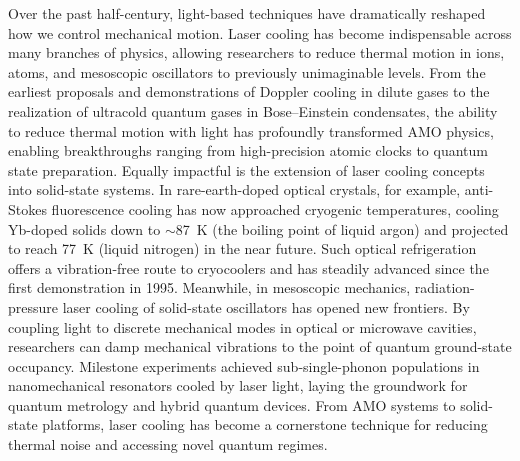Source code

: Over the past half-century, light-based techniques have dramatically reshaped how we control mechanical motion. Laser cooling has become indispensable across many branches of physics, allowing researchers to reduce thermal motion in ions, atoms, and mesoscopic oscillators to previously unimaginable levels. From the earliest proposals and demonstrations of Doppler cooling in dilute gases \cite{hansch1975cooling} to the realization of ultracold quantum gases in Bose–Einstein condensates, \cite{anderson1995observation} the ability to reduce thermal motion with light has profoundly transformed \ac{AMO} physics, enabling breakthroughs ranging from high-precision atomic clocks to quantum state preparation. \cite{ludlow2015optical} Equally impactful is the extension of laser cooling concepts into solid-state systems. In rare-earth-doped optical crystals, for example, anti-Stokes fluorescence cooling has now approached cryogenic temperatures, cooling Yb-doped solids down to \(\sim\)\SI{87}{\kelvin} (the boiling point of liquid argon) and projected to reach \SI{77}{\kelvin} (liquid nitrogen) in the near future. \cite{meng2018realization} Such optical refrigeration offers a vibration-free route to cryocoolers and has steadily advanced since the first demonstration in 1995. \cite{epstein1995observation} Meanwhile, in mesoscopic mechanics, radiation-pressure laser cooling of solid-state oscillators has opened new frontiers. By coupling light to discrete mechanical modes in optical or microwave cavities, researchers can damp mechanical vibrations to the point of quantum ground-state occupancy. \cite{chan2011laser} Milestone experiments achieved sub-single-phonon populations in nanomechanical resonators cooled by laser light\cite{chan2011laser}, laying the groundwork for quantum metrology and hybrid quantum devices. From \ac{AMO} systems to solid-state platforms, laser cooling has become a cornerstone technique for reducing thermal noise and accessing novel quantum regimes.


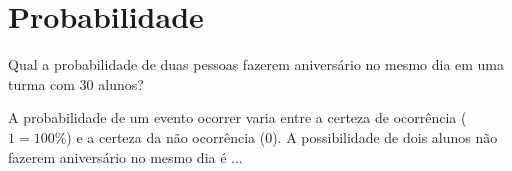 \chapter{Probabilidade}

Qual a probabilidade de duas pessoas fazerem aniversário no mesmo dia em uma turma com 30 alunos?

A probabilidade de um evento ocorrer varia entre a certeza de ocorrência ($1=100\%$) e a certeza da não ocorrência ($0$). A possibilidade de dois alunos não fazerem aniversário no mesmo dia é ...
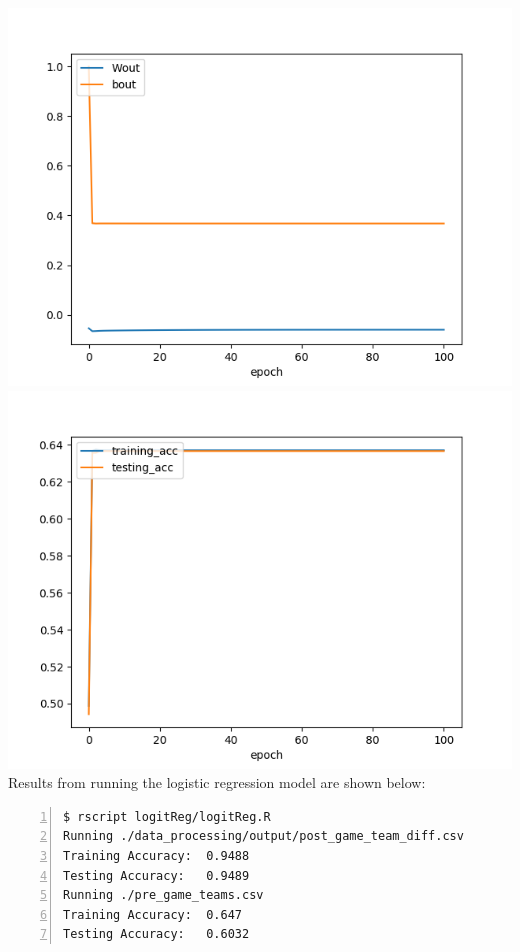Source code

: \documentclass[12pt]{article}
\begin{document}
\includegraphics[scale=0.4]{NCAA_0_1_compact_weights.png} \includegraphics[scale=0.4]{NCAA_0_1_compact_accuracy.png} \\ 


\quad Results from running the logistic regression model are shown below:


\lstset{upquote=true}
\begin{lstlisting}[basicstyle=\small, numbers=left]
$ rscript logitReg/logitReg.R 
Running ./data_processing/output/post_game_team_diff.csv
Training Accuracy:	0.9488
Testing Accuracy:	0.9489
Running ./pre_game_teams.csv
Training Accuracy:	0.647
Testing Accuracy:	0.6032
\end{lstlisting}
\end{document}
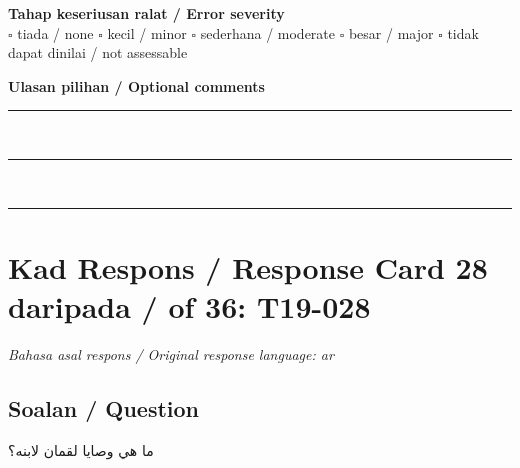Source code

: \documentclass[11pt,a4paper]{article}
\newcommand{\ar}[1]{{\arabicfont #1}}
\begin{document}
\medskip
\textbf{Tahap keseriusan ralat / Error severity}\\
$\square$ tiada / none \quad $\square$ kecil / minor \quad $\square$ sederhana / moderate \quad
$\square$ besar / major \quad $\square$ tidak dapat dinilai / not assessable

\medskip
\textbf{Ulasan pilihan / Optional comments}\\[3pt]
\rule{\textwidth}{0.4pt}\\[16pt]
\rule{\textwidth}{0.4pt}\\[16pt]
\rule{\textwidth}{0.4pt}

\newpage
\section*{Kad Respons / Response Card 28 daripada / of 36: T19-028}
\textit{Bahasa asal respons / Original response language: ar}

\subsection*{Soalan / Question}
\ar{ما} \ar{هي} \ar{وصايا} \ar{لقمان} \ar{لابنه؟}
\end{document}
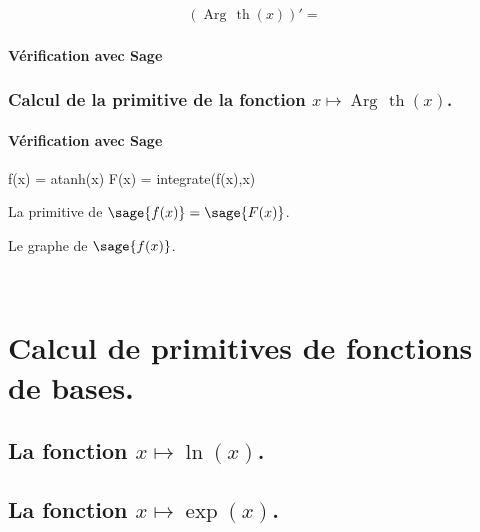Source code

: \documentclass[a4paper,14pt]{extreport} %
\renewcommand{\tanh}{\mathop{\mathrm{th}}}
\renewcommand{\arg}{\mathop{\mathrm{Arg\,}}}
\begin{document}
\begin{align*}
(\arg \tanh(x))' = &
\end{align*}


\subsubsection{Vérification avec Sage}



\subsection{Calcul de la primitive de la fonction  $x \mapsto \arg \tanh(x)$.}




\subsubsection{Vérification avec Sage}

\begin{sageblock}
    f(x) = atanh(x)
    F(x) = integrate(f(x),x)
\end{sageblock}


La primitive de $\sage{f(x)} = \sage{F(x)} $.



Le graphe de $\sage{f(x)} $.


\begin{center}
 \\
\end{center}








\chapter{Calcul de primitives de fonctions de bases.}


\section{La fonction  $x \mapsto \ln(x) $.}



\section{La fonction  $x \mapsto \exp(x) $.}
\end{document}
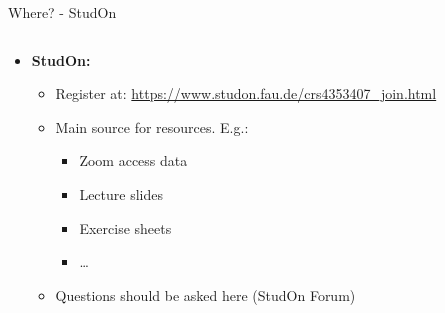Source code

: \begin{frame}{Where? - StudOn}
	\begin{columns}
		\begin{column}{0.7\textwidth}
			\begin{itemize}
				\item \textbf{StudOn:}
				      \begin{itemize}
					      \item Register at: \url{https://www.studon.fau.de/crs4353407_join.html}
					      \item Main source for resources. E.g.:
					            \begin{itemize}
						            \item Zoom access data
						            \item Lecture slides
						            \item Exercise sheets
						            \item \ldots
					            \end{itemize}
					      \item Questions should be asked here (StudOn Forum)
				      \end{itemize}
			\end{itemize}
		\end{column}
		\begin{column}{0.3\textwidth}
			\begin{center}
			\end{center}
		\end{column}
	\end{columns}

\end{frame}


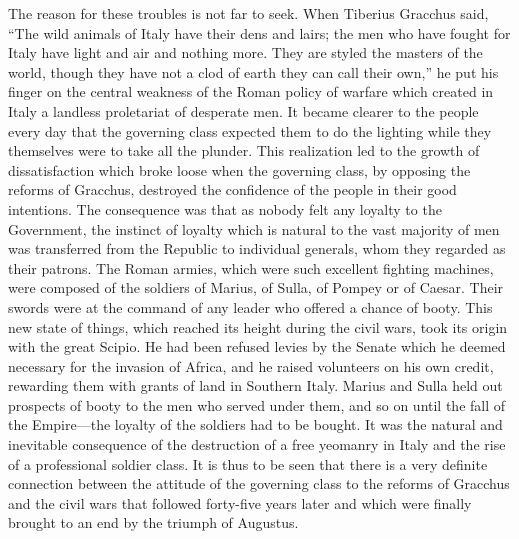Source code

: \documentclass{book}
\begin{document}
The reason for these troubles is not far to seek. When Tiberius Gracchus said, “The wild animals of Italy have their dens and lairs; the men who have fought for Italy have light and air and nothing more. They are styled the masters of the world, though they have not a clod of earth they can call their own,” he put his finger on the central weakness of the Roman policy of warfare which created in Italy a landless proletariat of desperate men. It became clearer to the people every day that the governing class expected them to do the lighting while they themselves were to take all the plunder. This realization led to the growth of dissatisfaction which broke loose when the governing class, by opposing the reforms of Gracchus, destroyed the confidence of the people in their good intentions. The consequence was that as nobody felt any loyalty to the Government, the instinct of loyalty which is natural to the vast majority of men was transferred from the Republic to individual generals, whom they regarded as their patrons. The Roman armies, which were such excellent fighting machines, were composed of the soldiers of Marius, of Sulla, of Pompey or of Caesar. Their swords were at the command of any leader who offered a chance of booty. This new state of things, which reached its height during the civil wars, took its origin with the great Scipio. He had been refused levies by the Senate which he deemed necessary for the invasion of Africa, and he raised volunteers on his own credit, rewarding them with grants of land in Southern Italy. Marius and Sulla held out prospects of booty to the men who served under them, and so on until the fall of the Empire—the loyalty of the soldiers had to be bought. It was the natural and inevitable consequence of the destruction of a free yeomanry in Italy and the rise of a professional soldier class. It is thus to be seen that there is a very definite connection between the attitude of the governing class to the reforms of Gracchus and the civil wars that followed forty-five years later and which were finally brought to an end by the triumph of Augustus.
\end{document}
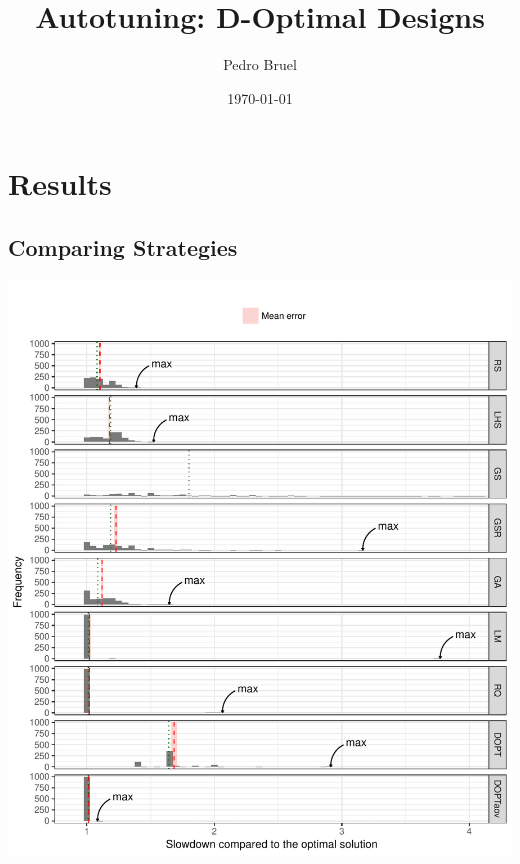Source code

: \documentclass[final,12pt,a4paper]{article}
\author{Pedro Bruel}
\date{\today}
\title{Autotuning: D-Optimal Designs}
\begin{document}
\maketitle
\tableofcontents


\section{Results}
\label{sec:orge42ea71}
\subsection{Comparing Strategies}
\label{sec:org8051c3e}
\begin{center}
\includegraphics[width=.9\linewidth]{../img/comparison_histogram.pdf}
\end{center}
\end{document}
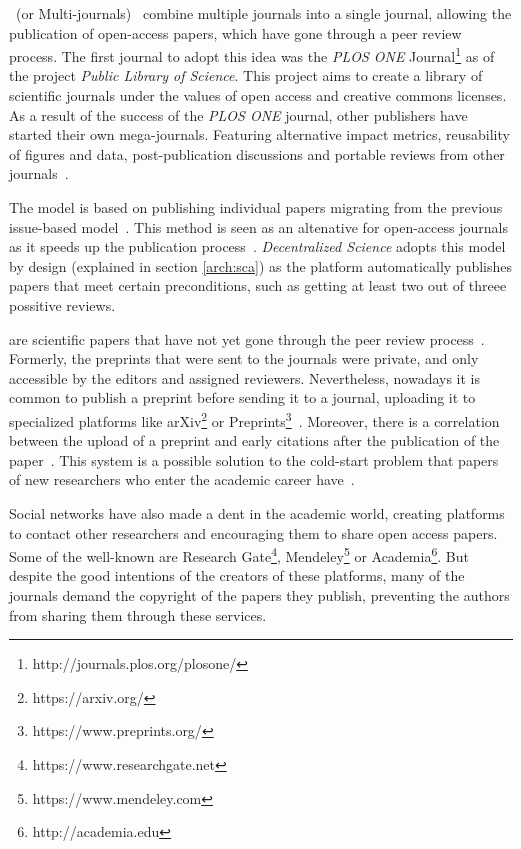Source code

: ~(or Multi-journals)~\cite{binfield2013open,wellen2013open}
combine multiple journals into a single journal, allowing the publication of
open-access papers, which have gone through a peer review process. The first
journal to adopt this idea was the \emph{PLOS ONE}
Journal\footnote{http://journals.plos.org/plosone/} as of the project
\emph{Public Library of Science}. This project aims to create a library of
scientific journals under the values of open access and creative commons
licenses. As a result of the success of the \emph{PLOS ONE} journal, other
publishers have started their own mega-journals. Featuring alternative impact
metrics, reusability of figures and data, post-publication discussions and
portable reviews from other journals~\cite{bjork2015have}.

The  model is based on publishing individual papers
migrating from the previous issue-based model~\cite{anderton2013continuous}.
This method is seen as an altenative for open-access journals as it speeds up
the publication process~\cite{haymanview}. \emph{Decentralized Science} adopts
this model by design (explained in section \ref{arch:sca}) as the platform
automatically publishes papers that meet certain preconditions, such as getting
at least two out of threee possitive reviews.

 are scientific papers that have not yet gone through the peer
review process~\cite{harnad2003electronic}. Formerly, the preprints that were
sent to the journals were private, and only accessible by the editors and
assigned reviewers. Nevertheless, nowadays it is common to publish a preprint
before sending it to a journal, uploading it to specialized platforms like
arXiv\footnote{https://arxiv.org/} or
Preprints\footnote{https://www.preprints.org/}~\cite{brown2001volution}.
Moreover, there is a correlation between the upload of a preprint and early
citations after the publication of the paper~\cite{shuai2012scientific}. This
system is a possible solution to the cold-start problem that papers of new
researchers who enter the academic career have~\cite{sugiyama2010scholarly}.

Social networks have also made a dent in the academic world, creating platforms
to contact other researchers and encouraging them to share open access papers.
 Some of the well-known are Research
Gate\footnote{https://www.researchgate.net},
Mendeley\footnote{https://www.mendeley.com} or
Academia\footnote{http://academia.edu}. But despite the good intentions of the
creators of these platforms, many of the journals demand the copyright of the
papers they publish, preventing the authors from sharing them through these
services.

━━━━━━

**Exercise**.
Among the lines above, please find those with "textbf" and copy them.

**Reply**.
\textbf{Tahap keseriusan ralat / Error severity}\\
\textbf{Ulasan pilihan / Optional comments}\\[3pt]
				\item \textbf{StudOn:}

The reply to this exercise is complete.